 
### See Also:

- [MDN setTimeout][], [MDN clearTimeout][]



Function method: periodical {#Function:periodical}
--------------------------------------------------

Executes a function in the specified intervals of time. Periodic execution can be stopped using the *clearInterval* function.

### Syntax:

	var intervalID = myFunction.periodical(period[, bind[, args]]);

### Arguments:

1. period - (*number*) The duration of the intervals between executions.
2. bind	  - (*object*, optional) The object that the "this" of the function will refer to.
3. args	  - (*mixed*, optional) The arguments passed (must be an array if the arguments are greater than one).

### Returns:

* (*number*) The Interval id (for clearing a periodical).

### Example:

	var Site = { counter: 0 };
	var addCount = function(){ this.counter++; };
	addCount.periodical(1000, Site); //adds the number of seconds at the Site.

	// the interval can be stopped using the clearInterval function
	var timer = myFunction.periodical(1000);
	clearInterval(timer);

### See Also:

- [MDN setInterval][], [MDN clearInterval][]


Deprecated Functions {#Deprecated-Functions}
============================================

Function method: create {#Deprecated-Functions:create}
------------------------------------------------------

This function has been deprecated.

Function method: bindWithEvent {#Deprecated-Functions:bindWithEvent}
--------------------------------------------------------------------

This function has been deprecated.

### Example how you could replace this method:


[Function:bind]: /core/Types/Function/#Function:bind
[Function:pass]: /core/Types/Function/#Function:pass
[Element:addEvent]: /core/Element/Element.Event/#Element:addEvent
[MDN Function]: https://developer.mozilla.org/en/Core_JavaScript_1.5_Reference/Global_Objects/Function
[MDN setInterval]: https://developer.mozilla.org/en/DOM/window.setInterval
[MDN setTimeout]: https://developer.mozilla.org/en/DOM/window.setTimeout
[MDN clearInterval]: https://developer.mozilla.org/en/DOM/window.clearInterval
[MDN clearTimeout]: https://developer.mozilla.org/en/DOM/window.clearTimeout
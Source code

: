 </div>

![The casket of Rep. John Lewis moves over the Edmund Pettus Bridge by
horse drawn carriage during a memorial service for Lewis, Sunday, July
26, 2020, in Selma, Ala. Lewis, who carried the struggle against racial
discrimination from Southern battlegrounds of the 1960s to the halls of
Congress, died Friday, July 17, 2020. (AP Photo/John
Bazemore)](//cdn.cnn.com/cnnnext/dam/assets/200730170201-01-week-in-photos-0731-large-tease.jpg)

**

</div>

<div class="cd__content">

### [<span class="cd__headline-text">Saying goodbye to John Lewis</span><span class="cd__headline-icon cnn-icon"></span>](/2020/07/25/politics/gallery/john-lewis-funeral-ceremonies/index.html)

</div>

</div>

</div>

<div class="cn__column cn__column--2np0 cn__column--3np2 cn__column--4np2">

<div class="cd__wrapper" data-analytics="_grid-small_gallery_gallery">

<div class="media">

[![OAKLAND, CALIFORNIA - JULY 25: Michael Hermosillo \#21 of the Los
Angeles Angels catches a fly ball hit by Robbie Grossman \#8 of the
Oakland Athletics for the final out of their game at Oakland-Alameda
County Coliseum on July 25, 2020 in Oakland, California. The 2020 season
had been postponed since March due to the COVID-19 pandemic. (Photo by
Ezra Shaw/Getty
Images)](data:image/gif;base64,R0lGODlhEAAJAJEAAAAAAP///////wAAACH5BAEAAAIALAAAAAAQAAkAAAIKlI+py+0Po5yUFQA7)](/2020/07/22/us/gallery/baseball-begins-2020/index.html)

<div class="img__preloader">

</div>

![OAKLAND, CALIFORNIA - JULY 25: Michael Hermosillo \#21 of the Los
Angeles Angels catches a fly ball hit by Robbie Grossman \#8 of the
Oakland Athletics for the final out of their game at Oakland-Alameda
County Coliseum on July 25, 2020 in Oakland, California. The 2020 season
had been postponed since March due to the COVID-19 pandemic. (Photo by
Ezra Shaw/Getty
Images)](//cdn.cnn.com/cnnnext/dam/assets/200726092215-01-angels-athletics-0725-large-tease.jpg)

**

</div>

---

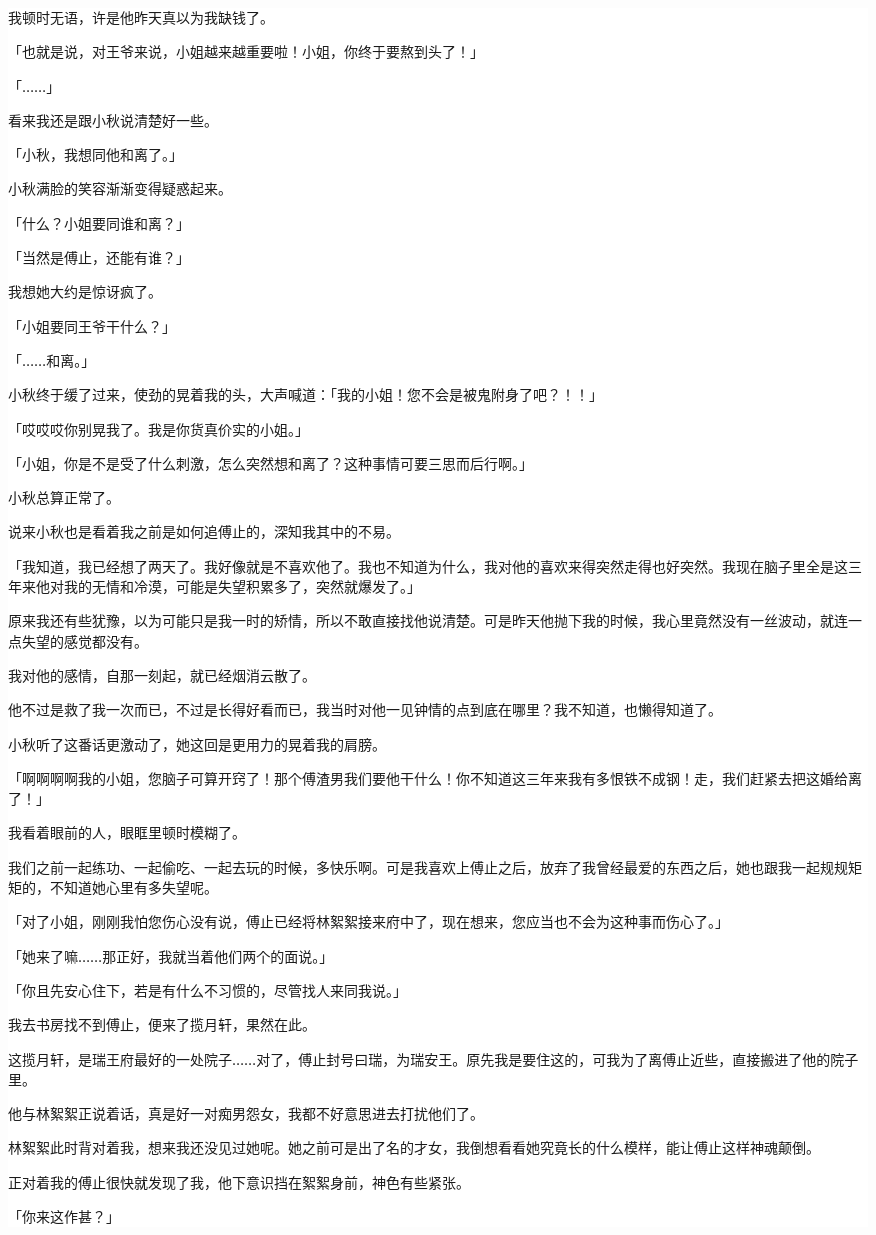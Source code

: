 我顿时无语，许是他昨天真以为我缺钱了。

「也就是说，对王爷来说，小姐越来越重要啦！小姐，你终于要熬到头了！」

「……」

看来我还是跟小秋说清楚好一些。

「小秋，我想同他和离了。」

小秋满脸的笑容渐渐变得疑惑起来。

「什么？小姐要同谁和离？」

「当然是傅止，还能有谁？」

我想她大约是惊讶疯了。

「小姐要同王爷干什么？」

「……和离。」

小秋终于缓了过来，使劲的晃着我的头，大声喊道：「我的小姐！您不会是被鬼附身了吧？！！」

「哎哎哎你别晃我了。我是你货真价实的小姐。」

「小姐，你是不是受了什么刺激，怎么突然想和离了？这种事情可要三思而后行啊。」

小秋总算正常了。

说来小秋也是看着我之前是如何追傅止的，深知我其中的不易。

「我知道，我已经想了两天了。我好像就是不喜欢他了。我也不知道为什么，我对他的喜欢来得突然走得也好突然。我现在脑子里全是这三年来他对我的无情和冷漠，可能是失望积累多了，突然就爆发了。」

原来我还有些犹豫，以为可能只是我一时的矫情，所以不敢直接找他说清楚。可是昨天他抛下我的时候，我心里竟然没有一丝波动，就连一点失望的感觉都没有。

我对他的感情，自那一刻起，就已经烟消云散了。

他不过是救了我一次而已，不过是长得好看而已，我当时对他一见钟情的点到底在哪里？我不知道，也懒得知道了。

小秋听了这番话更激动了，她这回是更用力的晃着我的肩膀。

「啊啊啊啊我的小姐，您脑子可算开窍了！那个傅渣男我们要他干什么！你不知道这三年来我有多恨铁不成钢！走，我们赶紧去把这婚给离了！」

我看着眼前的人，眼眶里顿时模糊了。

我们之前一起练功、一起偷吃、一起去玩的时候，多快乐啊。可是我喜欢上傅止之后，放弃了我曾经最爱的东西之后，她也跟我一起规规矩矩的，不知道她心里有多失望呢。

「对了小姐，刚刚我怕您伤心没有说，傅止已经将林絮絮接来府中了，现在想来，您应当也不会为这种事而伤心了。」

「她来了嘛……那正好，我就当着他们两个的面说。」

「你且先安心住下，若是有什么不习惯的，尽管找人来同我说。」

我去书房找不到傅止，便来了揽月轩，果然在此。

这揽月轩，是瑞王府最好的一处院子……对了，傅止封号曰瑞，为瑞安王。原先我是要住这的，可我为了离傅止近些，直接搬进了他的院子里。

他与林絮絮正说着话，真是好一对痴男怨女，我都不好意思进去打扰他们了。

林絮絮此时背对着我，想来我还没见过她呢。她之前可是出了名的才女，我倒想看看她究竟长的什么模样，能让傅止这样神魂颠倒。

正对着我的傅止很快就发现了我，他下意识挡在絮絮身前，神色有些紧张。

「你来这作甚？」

▶ YOUR ASSIGNMENT: Take the entries above and return only the lines from the one with "var intervalID = myFunction.periodical(period[, bind[, args]]);" to the one with "Congress, died Friday, July", both included, unchanged.

▶ TASK RESPONSE:
	var intervalID = myFunction.periodical(period[, bind[, args]]);

### Arguments:

1. period - (*number*) The duration of the intervals between executions.
2. bind	  - (*object*, optional) The object that the "this" of the function will refer to.
3. args	  - (*mixed*, optional) The arguments passed (must be an array if the arguments are greater than one).

### Returns:

* (*number*) The Interval id (for clearing a periodical).

### Example:

	var Site = { counter: 0 };
	var addCount = function(){ this.counter++; };
	addCount.periodical(1000, Site); //adds the number of seconds at the Site.

	// the interval can be stopped using the clearInterval function
	var timer = myFunction.periodical(1000);
	clearInterval(timer);

### See Also:

- [MDN setInterval][], [MDN clearInterval][]


Deprecated Functions {#Deprecated-Functions}
============================================

Function method: create {#Deprecated-Functions:create}
------------------------------------------------------

This function has been deprecated.

Function method: bindWithEvent {#Deprecated-Functions:bindWithEvent}
--------------------------------------------------------------------

This function has been deprecated.

### Example how you could replace this method:


[Function:bind]: /core/Types/Function/#Function:bind
[Function:pass]: /core/Types/Function/#Function:pass
[Element:addEvent]: /core/Element/Element.Event/#Element:addEvent
[MDN Function]: https://developer.mozilla.org/en/Core_JavaScript_1.5_Reference/Global_Objects/Function
[MDN setInterval]: https://developer.mozilla.org/en/DOM/window.setInterval
[MDN setTimeout]: https://developer.mozilla.org/en/DOM/window.setTimeout
[MDN clearInterval]: https://developer.mozilla.org/en/DOM/window.clearInterval
[MDN clearTimeout]: https://developer.mozilla.org/en/DOM/window.clearTimeout
Source code

: </div>

![The casket of Rep. John Lewis moves over the Edmund Pettus Bridge by
horse drawn carriage during a memorial service for Lewis, Sunday, July
26, 2020, in Selma, Ala. Lewis, who carried the struggle against racial
discrimination from Southern battlegrounds of the 1960s to the halls of
Congress, died Friday, July 17, 2020. (AP Photo/John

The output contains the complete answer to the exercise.